With a little extra time on my hands, I am revisiting my experiences in Reggio Emilia from October. Although we have a wonderful collection of books published by Reggio Children in our school library, I couldn't help but purchase a few for my own collection. I just read The Languages of Food : Recipes, Experiences, Thoughts, and it has me thinking about children and their relationship to food; and what that means to us as adults.
The book talks about nutrition in terms of what we should be giving our bodies more of. The recipes, from the kitchens in Reggio schools, show a commitment to eating seasonally, eating grains, and promoting proteins besides chicken and beef.
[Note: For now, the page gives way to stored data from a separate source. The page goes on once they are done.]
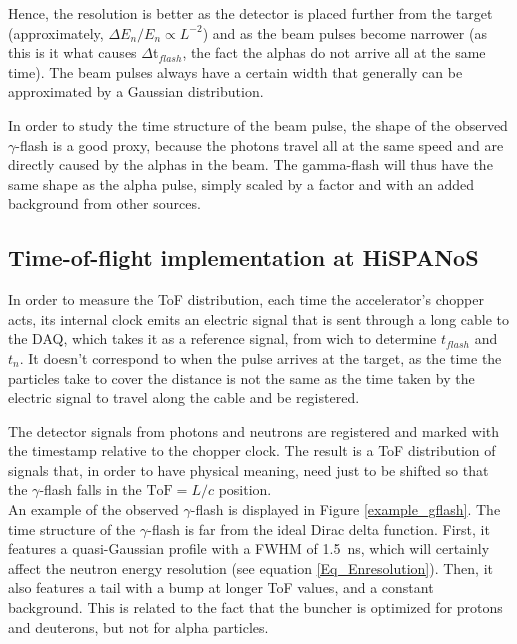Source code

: \documentclass[a4paper,12pt]{report}
\begin{document}
Hence, the resolution is better as the detector is placed further from the target (approximately, $\Delta E_n/E_n \propto L^{-2}$) and as the beam pulses become narrower (as this is it what causes  $\Delta$t$_{flash}$, the fact the alphas do not arrive all at the same time).
The beam pulses always have a certain width that generally can be approximated by a Gaussian distribution.

In order to study the time structure of the beam pulse, the shape of the observed $\gamma$-flash is a good proxy, because the photons travel all at the same speed and are directly caused by the alphas in the beam.
The gamma-flash will thus have the same shape as the alpha pulse, simply scaled by a factor and with an added background from other sources.

\subsection{Time-of-flight implementation at HiSPANoS} 
In order to measure the ToF distribution, each time the accelerator's chopper acts, its internal clock emits an electric signal that is sent through a long cable to the DAQ, which takes it as a reference signal, from wich to determine $t_{flash}$ and $t_n$.
It doesn't correspond to when the pulse arrives at the target, as the time the particles take to cover the distance is not the same as the time taken by the electric signal to travel along the cable and be registered.

The detector signals from photons and neutrons are registered and marked with the timestamp relative to the chopper clock.
The result is a ToF distribution of signals that, in order to have physical meaning, need just to be shifted so that the $\gamma$-flash falls in the $\text{ToF}=L/c$ position.
\\

An example of the observed $\gamma$-flash is displayed in Figure \ref{example_gflash}.	%
The time structure of the $\gamma$-flash is far from the ideal Dirac delta function.
First, it features a quasi-Gaussian profile with a FWHM of \qty{1.5}{\nano\second}, which will certainly affect the neutron energy resolution (see equation \ref{Eq_Enresolution}).
Then, it also features a tail with a bump at longer ToF values, and a constant background.
This is related to the fact that the buncher is optimized for protons and deuterons, but not for alpha particles.
\end{document}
I find the recipes in the book exciting because they reflect my own diet and food interests, and I'm eager to try a few out.
I was talking to my husband (a chef) about sustainable eating and vegetarianism on our train back from Austria the other day. He is not a vegetarian, whereas I am, and have been for about ten years. He had just finished Eating Animals by Jonathan Safran Foer and felt there was a lot of information that would be making him think about the impact eating meat has on the environment and one's body. I thought about my beliefs and preferences, and how I might be influencing the children I teach with my ideas about food, even if I am not saying them aloud. We only cook vegetarian food in the classroom, even when children suggest meat toppings for pizza. The children always see vegetarian food in my lunchbox, and when they ask me what I am having for lunch, I tell them honestly, "quinoa and vegetables" or "vegetable soup and bread" - whatever I brought from home.
My parents eat meat - we grew up eating a lot of red meat, pork, and chicken. My grandparents eat meat - and it is very difficult to speak to people who lived through government rationing during the second world war about vegetarianism. Meat and milk are health to that generation. But my personal views on sustainability are about a plant based diet, and I am passing those values on to my students through my actions. But, perhaps, because my grandparents don't understand at all, and my parents find vegetarianism a little inconvenient but they accept it, and most of my friends and colleagues are very open to eating vegetarian when they come over for dinner...doesn't that mean that people are becoming more conscious eaters, and the children I teach will be part of a generation that takes more of a stand about what goes into their body?
Despite this post, I am not a preachy vegetarian. Everyone else at the table can order a steak and I don't worry about it - my decisions are my decisions. But with young children, what is my responsibility? I teach them about being kind, respectful, and fair. Where do eating and nutrition fall into that?